Aaron Powell It's like comparing crime rates between two cities, but one city counts jaywalking as a crime, while the other only counts bank robberies.

SPEAKER_01

You just can't compare those two rates and declare one city is inherently more dangerous.

SPEAKER_00

And these discrepancies usually aren't malicious either. I mean, they often just come down to resource constraints, don't they?

SPEAKER_01

Oh, absolutely. An overwhelmed health department dealing with massive caseloads might adopt a much narrower definition of a contact simply because they don't have the staff to track down every brief interaction.

SPEAKER_00

Aaron Powell So once you have that unstable foundation, the way investigators go out and build the numerator actually finding the infected cases, that warps the data even further.

SPEAKER_01

Yeah, the testing distortion is huge here.

SPEAKER_00

Aaron Powell But hang on, isn't some data better than no data? I mean, even if a health department is overwhelmed, shouldn't we still rely on the transmission rates they report for, say, households?

SPEAKER_01

Well, it tells you something about a household when it is watched closely, but that's the catch.

SPEAKER_00

Like a 40% household infection rate still tells us something useful, even if it's slightly overindexed.

SPEAKER_01

Only to a point. The mechanical problem is how different testing protocols alter that final percentage. Imagine one group of contacts is tested universally, regardless of symptoms, but another group is only tested if they run a fever. If a disease spreads asymptomatically and you only test the sick people.

SPEAKER_00

All those asymptomatic cases are left out of your numerator entirely.

SPEAKER_01

Precisely. Suddenly the disease looks far less transmissible on paper.

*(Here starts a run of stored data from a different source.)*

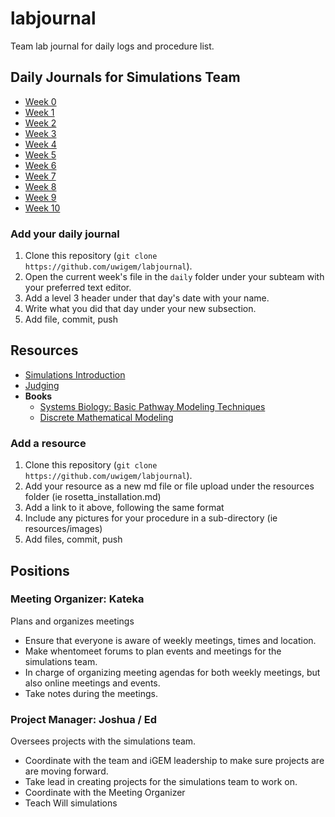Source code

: # labjournal

Team lab journal for daily logs and procedure list.

## Daily Journals for Simulations Team

 * [Week  0](daily/simulations/week-00.md)
 * [Week  1](daily/simulations/week-01.md)
 * [Week  2](daily/simulations/week-02.md)
 * [Week  3](daily/simulations/week-03.md)
 * [Week  4](daily/simulations/week-04.md)
 * [Week  5](daily/simulations/week-05.md)
 * [Week  6](daily/simulations/week-06.md)
 * [Week  7](daily/simulations/week-07.md)
 * [Week  8](daily/simulations/week-08.md)
 * [Week  9](daily/simulations/week-09.md)
 * [Week 10](daily/simulations/week-10.md)

### Add your daily journal

 1. Clone this repository (`git clone https://github.com/uwigem/labjournal`).
 2. Open the current week's file in the `daily` folder under your subteam with
    your preferred text editor.
 3. Add a level 3 header under that day's date with your name.
 4. Write what you did that day under your new subsection.
 5. Add file, commit, push

## Resources

 * [Simulations Introduction](resources/simulations_intro.md)
 * [Judging](resources/judging_basics.md)
 * **Books**
   * [Systems Biology: Basic Pathway Modeling Techniques](resources/books/BioPathwayModeling.pdf)
   * [Discrete Mathematical Modeling](resources/books/IntroMathModeling.pdf)

### Add a resource

 1. Clone this repository (`git clone https://github.com/uwigem/labjournal`).
 2. Add your resource as a new md file or file upload under the resources folder (ie rosetta_installation.md)
 3. Add a link to it above, following the same format
 4. Include any pictures for your procedure in a sub-directory (ie resources/images)
 5. Add files, commit, push

## Positions

### Meeting Organizer: Kateka

Plans and organizes meetings

 * Ensure that everyone is aware of weekly meetings, times and location.
 * Make whentomeet forums to plan events and meetings for the simulations team.
 * In charge of organizing meeting agendas for both weekly meetings, but also
   online meetings and events.
 * Take notes during the meetings.

### Project Manager: Joshua / Ed

Oversees projects with the simulations team.

 * Coordinate with the team and iGEM leadership to make sure projects are are
   moving forward.
 * Take lead in creating projects for the simulations team to work on.
 * Coordinate with the Meeting Organizer
 * Teach Will simulations
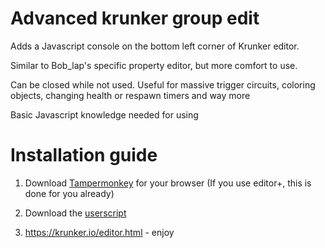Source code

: # Advanced krunker group edit
Adds a Javascript console on the bottom left corner of Krunker editor.

Similar to Bob_lap's specific property editor, but more comfort to use.

Can be closed while not used.
Useful for massive trigger circuits, coloring objects, changing health or respawn timers and way more

Basic Javascript knowledge needed for using

# Installation guide

1. Download [Tampermonkey](https://www.tampermonkey.net/) for your browser (If you use editor+, this is done for you already)

2. Download the [userscript](https://gist.github.com/ZomboCode/a294eaa98281198cc51370ce113be03c/raw/79a498ae0ce9f27d5a741730c90949aaaa5bfebb/property-editor.user.js)

3. https://krunker.io/editor.html - enjoy


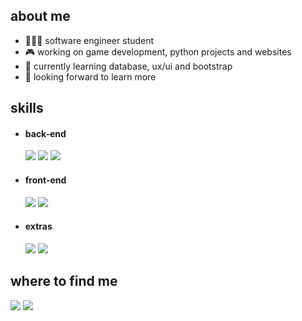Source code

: <h2>about me</h2>

- 👩🏻‍💻 software engineer student
- 🎮 working on game development, python projects and websites
- 🧠 currently learning database, ux/ui and bootstrap
- 🚀 looking forward to learn more

<h2>skills</h2>

- <h4>back-end</h4>
  
  <img src="https://img.shields.io/badge/JavaScript-F7DF1E?style=for-the-badge&logo=javascript&logoColor=black">
  <img src="https://img.shields.io/badge/Python-3776AB?style=for-the-badge&logo=python&logoColor=white">
  <img src="https://img.shields.io/badge/C%23-239120?style=for-the-badge&logo=c-sharp&logoColor=white">
  
- <h4>front-end</h4>
  
  <img src="https://img.shields.io/badge/html5-%23E34F26.svg?style=for-the-badge&logo=html5&logoColor=white">
  <img src="https://img.shields.io/badge/css3-%231572B6.svg?style=for-the-badge&logo=css3&logoColor=white">

- <h4>extras</h4>
  <img src="https://img.shields.io/badge/blender-%23F5792A.svg?style=for-the-badge&logo=blender&logoColor=white">
  <img src="https://img.shields.io/badge/Figma-A55EFF?style=for-the-badge&logo=figma&logoColor=white">


<h2>where to find me</h2>
<a href="mailto:analeticia.araujo05@gmail.com"><img src='https://img.shields.io/badge/Gmail-D14836?style=for-the-badge&logo=gmail&logoColor=white'></a>
<a href='https://www.codewars.com/users/leticiaraujo1'><img src='https://img.shields.io/badge/Codewars-B1361E?style=for-the-badge&logo=Codewars&logoColor=white'></a>


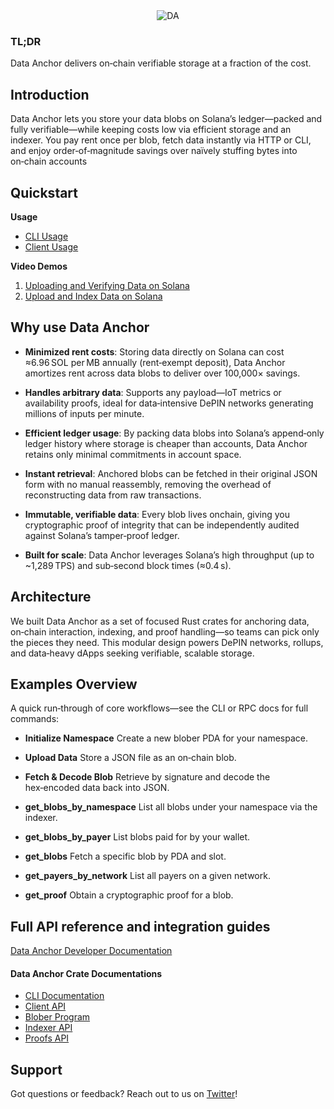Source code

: <div align="center">
  <picture>
      <img alt="DA" src="https://github.com/user-attachments/assets/552eeb0a-ca6b-49ba-9cea-2b9e1a7ac1c5" />
  </picture>
</div>

### TL;DR

Data Anchor delivers on‑chain verifiable storage at a fraction of the cost.

## Introduction

Data Anchor lets you store your data blobs on Solana’s ledger—packed and fully verifiable—while keeping costs low via efficient storage and an indexer. You pay rent once per blob, fetch data instantly via HTTP or CLI, and enjoy order‑of‑magnitude savings over naïvely stuffing bytes into on‑chain accounts

## Quickstart

**Usage**

- [CLI Usage](https://github.com/nitro-svm/examples/tree/main/anchoring-data/cli)
- [Client Usage](https://github.com/nitro-svm/examples/tree/main/anchoring-data/client)

**Video Demos**

1. [Uploading and Verifying Data on Solana](https://youtu.be/sgjmaujHYdE?si=a4GJrxBX5B24HHvF)
1. [Upload and Index Data on Solana](https://youtu.be/sgjmaujHYdE?si=a4GJrxBX5B24HHvF)

## Why use Data Anchor

- **Minimized rent costs**: Storing data directly on Solana can cost ≈6.96 SOL per MB annually (rent‑exempt deposit), Data Anchor amortizes rent across data blobs to deliver over 100,000× savings.

- **Handles arbitrary data**: Supports any payload—IoT metrics or availability proofs, ideal for data‑intensive DePIN networks generating millions of inputs per minute.

- **Efficient ledger usage**: By packing data blobs into Solana’s append‑only ledger history where storage is cheaper than accounts, Data Anchor retains only minimal commitments in account space.

- **Instant retrieval**: Anchored blobs can be fetched in their original JSON form with no manual reassembly, removing the overhead of reconstructing data from raw transactions.

- **Immutable, verifiable data**: Every blob lives onchain, giving you cryptographic proof of integrity that can be independently audited against Solana’s tamper‑proof ledger.

- **Built for scale**: Data Anchor leverages Solana’s high throughput (up to ~1,289 TPS) and sub‑second block times (≈0.4 s).

## Architecture

We built Data Anchor as a set of focused Rust crates for anchoring data, on‑chain interaction, indexing, and proof handling—so teams can pick only the pieces they need. This modular design powers DePIN networks, rollups, and data‑heavy dApps seeking verifiable, scalable storage.

## Examples Overview

A quick run‑through of core workflows—see the CLI or RPC docs for full commands:

- **Initialize Namespace**
  Create a new blober PDA for your namespace.

- **Upload Data**
  Store a JSON file as an on‑chain blob.

- **Fetch & Decode Blob**
  Retrieve by signature and decode the hex‑encoded data back into JSON.

- **get_blobs_by_namespace**
  List all blobs under your namespace via the indexer.

- **get_blobs_by_payer**
  List blobs paid for by your wallet.

- **get_blobs**
  Fetch a specific blob by PDA and slot.

- **get_payers_by_network**
  List all payers on a given network.

- **get_proof**
  Obtain a cryptographic proof for a blob.

## Full API reference and integration guides

[Data Anchor Developer Documentation](https://docs.termina.technology/documentation/network-extension-stack/modules/data-anchor)

#### Data Anchor Crate Documentations

- [CLI Documentation](https://docs.rs/data-anchor-oss/latest/data_anchor/)
- [Client API](https://docs.rs/data-anchor-client/latest/data_anchor_client/)
- [Blober Program](https://docs.rs/data-anchor-blober/latest/data_anchor_blober/)
- [Indexer API](https://docs.rs/data-anchor-api/latest/data_anchor_api/)
- [Proofs API](https://docs.rs/data-anchor-proofs/latest/data_anchor_proofs/)

## Support

Got questions or feedback? Reach out to us on [Twitter](https://x.com/Terminaxyz)!
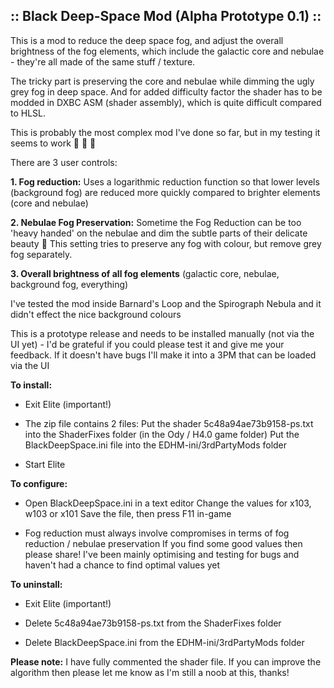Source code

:## :: Black Deep-Space Mod (Alpha Prototype 0.1) ::

This is a mod to reduce the deep space fog, and adjust the overall brightness of the fog elements, which include the galactic core and nebulae - they're all made of the same stuff / texture.

The tricky part is preserving the core and nebulae while dimming the ugly grey fog in deep space. And for added difficulty factor the shader has to be modded in DXBC ASM (shader assembly), which is quite difficult compared to HLSL.

This is probably the most complex mod I've done so far, but in my testing it seems to work 🤞 🤞 🤞 

There are 3 user controls:

**1. Fog reduction:** Uses a logarithmic reduction function so that lower levels (background fog) are reduced more quickly compared to brighter elements (core and nebulae)

**2. Nebulae Fog Preservation:** Sometime the Fog Reduction can be too 'heavy handed' on the nebulae and dim the subtle parts of their delicate beauty 🌈  This setting tries to preserve any fog with colour, but remove grey fog separately.

**3. Overall brightness of all fog elements** (galactic core, nebulae, background fog, everything)

I've tested the mod inside Barnard's Loop and the Spirograph Nebula and it didn't effect the nice background colours

This is a prototype release and needs to be installed manually (not via the UI yet) - I'd be grateful if you could please test it and give me your feedback. If it doesn't have bugs I'll make it into a 3PM that can be loaded via the UI

**To install:**

- Exit Elite (important!)

- The zip file contains 2 files:
    Put the shader  5c48a94ae73b9158-ps.txt  into the ShaderFixes folder (in the Ody / H4.0 game folder)
    Put the  BlackDeepSpace.ini  file into the EDHM-ini/3rdPartyMods folder

- Start Elite

**To configure:**

- Open BlackDeepSpace.ini in a text editor
    Change the values for x103, w103 or x101
    Save the file, then press F11 in-game

- Fog reduction must always involve compromises in terms of fog reduction / nebulae preservation
    If you find some good values then please share!
    I've been mainly optimising and testing for bugs and haven't had a chance to find optimal values yet

**To uninstall:**

- Exit Elite (important!)

- Delete 5c48a94ae73b9158-ps.txt  from the ShaderFixes folder
- Delete BlackDeepSpace.ini  from the EDHM-ini/3rdPartyMods folder


**Please note:** I have fully commented the shader file. If you can improve the algorithm then please let me know as I'm still a noob at this, thanks!
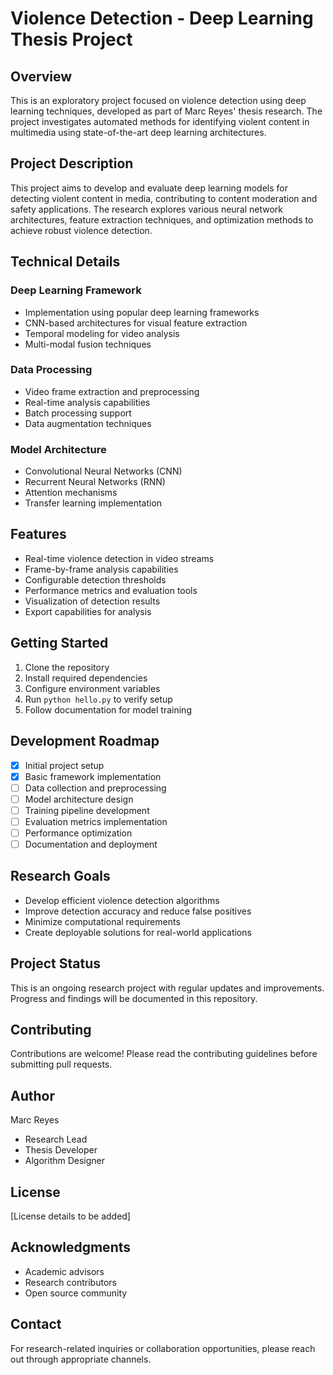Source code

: # Violence Detection - Deep Learning Thesis Project

## Overview
This is an exploratory project focused on violence detection using deep learning techniques, developed as part of Marc Reyes' thesis research. The project investigates automated methods for identifying violent content in multimedia using state-of-the-art deep learning architectures.

## Project Description
This project aims to develop and evaluate deep learning models for detecting violent content in media, contributing to content moderation and safety applications. The research explores various neural network architectures, feature extraction techniques, and optimization methods to achieve robust violence detection.

## Technical Details
### Deep Learning Framework
- Implementation using popular deep learning frameworks
- CNN-based architectures for visual feature extraction
- Temporal modeling for video analysis
- Multi-modal fusion techniques

### Data Processing
- Video frame extraction and preprocessing
- Real-time analysis capabilities
- Batch processing support
- Data augmentation techniques

### Model Architecture
- Convolutional Neural Networks (CNN)
- Recurrent Neural Networks (RNN)
- Attention mechanisms
- Transfer learning implementation

## Features
- Real-time violence detection in video streams
- Frame-by-frame analysis capabilities
- Configurable detection thresholds
- Performance metrics and evaluation tools
- Visualization of detection results
- Export capabilities for analysis

## Getting Started
1. Clone the repository
2. Install required dependencies
3. Configure environment variables
4. Run `python hello.py` to verify setup
5. Follow documentation for model training

## Development Roadmap
- [x] Initial project setup
- [x] Basic framework implementation
- [ ] Data collection and preprocessing
- [ ] Model architecture design
- [ ] Training pipeline development
- [ ] Evaluation metrics implementation
- [ ] Performance optimization
- [ ] Documentation and deployment

## Research Goals
- Develop efficient violence detection algorithms
- Improve detection accuracy and reduce false positives
- Minimize computational requirements
- Create deployable solutions for real-world applications

## Project Status
This is an ongoing research project with regular updates and improvements. Progress and findings will be documented in this repository.

## Contributing
Contributions are welcome! Please read the contributing guidelines before submitting pull requests.

## Author
Marc Reyes
- Research Lead
- Thesis Developer
- Algorithm Designer

## License
[License details to be added]

## Acknowledgments
- Academic advisors
- Research contributors
- Open source community

## Contact
For research-related inquiries or collaboration opportunities, please reach out through appropriate channels.

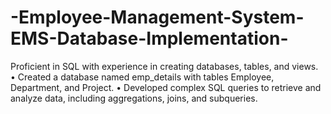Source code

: # -Employee-Management-System-EMS-Database-Implementation-
Proficient in SQL with experience in creating databases, tables, and views.   • Created a database named emp_details with tables Employee, Department, and Project.   • Developed complex SQL queries to retrieve and analyze data, including aggregations, joins, and subqueries. 
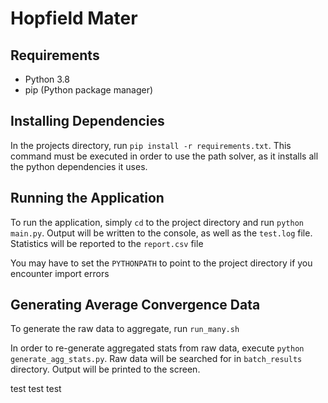# Hopfield Mater
## Requirements
* Python 3.8
* pip (Python package manager)

## Installing Dependencies
In the projects directory, run `pip install -r requirements.txt`. This command must be
executed in order to use the path solver, as it installs all the python dependencies it
uses.

## Running the Application
To run the application, simply `cd` to the project directory and run `python main.py`.
Output will be written to the console, as well as the `test.log` file.
Statistics will be reported to the `report.csv` file

You may have to set the `PYTHONPATH` to point to the project directory if you encounter
import errors

## Generating Average Convergence Data
To generate the raw data to aggregate, run `run_many.sh`

In order to re-generate aggregated stats from raw data, execute `python generate_agg_stats.py`.
Raw data will be searched for in `batch_results` directory. Output will be printed to the screen.

test test test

But because you are only counting the sickest people, it artificially looks much more severe.

SPEAKER_00

So you are no longer looking at the biological reality of the virus?

SPEAKER_01

No, you are looking at the investigation design.

SPEAKER_00

Wow. So what does this all mean for you listening at home? Think about the protocols at your office or the rules your kids' school sets up. This isn't just abstract math.

SPEAKER_01

No, not at all. These distorted numbers dictate whether a specific environment is labeled high risk or safe.

SPEAKER_00

Because a household often looks incredibly transmissible, registering a massive secondary attack rate.

SPEAKER_01

But we have to ask if it is actually that dangerous. Or if public health officials just monitored that family relentlessly because a family unit is geographically captive and easy to track.

SPEAKER_00

Which makes sense. They are all right there in one place.

SPEAKER_01

Conversely, a busy factory floor might look statistically safe, but exposure ascertainment in a giant warehouse is incredibly difficult and weak.

SPEAKER_00

Yeah, the tracking is weak, so the resulting rate just looks low. We end up cracking down on the environments we watch closely, and we ignore the ones we don't.

SPEAKER_01

Major safety interventions are justified based on the illusions created by surveillance limits. Good epidemiology and really just good critical thinking requires us to ask how the pool of contacts was constructed before trusting what the final rate appears to say.

SPEAKER_00

Because the surveillance process itself is permanently baked into that denominator. It all goes back to the person holding the camera, which leaves you with this to mull over. If our perception of a high risk environment is warped by how closely we watch it, how much of our everyday safety intuition is based on actual pathogen behavior, and how much is just a reflection of who happened to be holding the magnifying glass.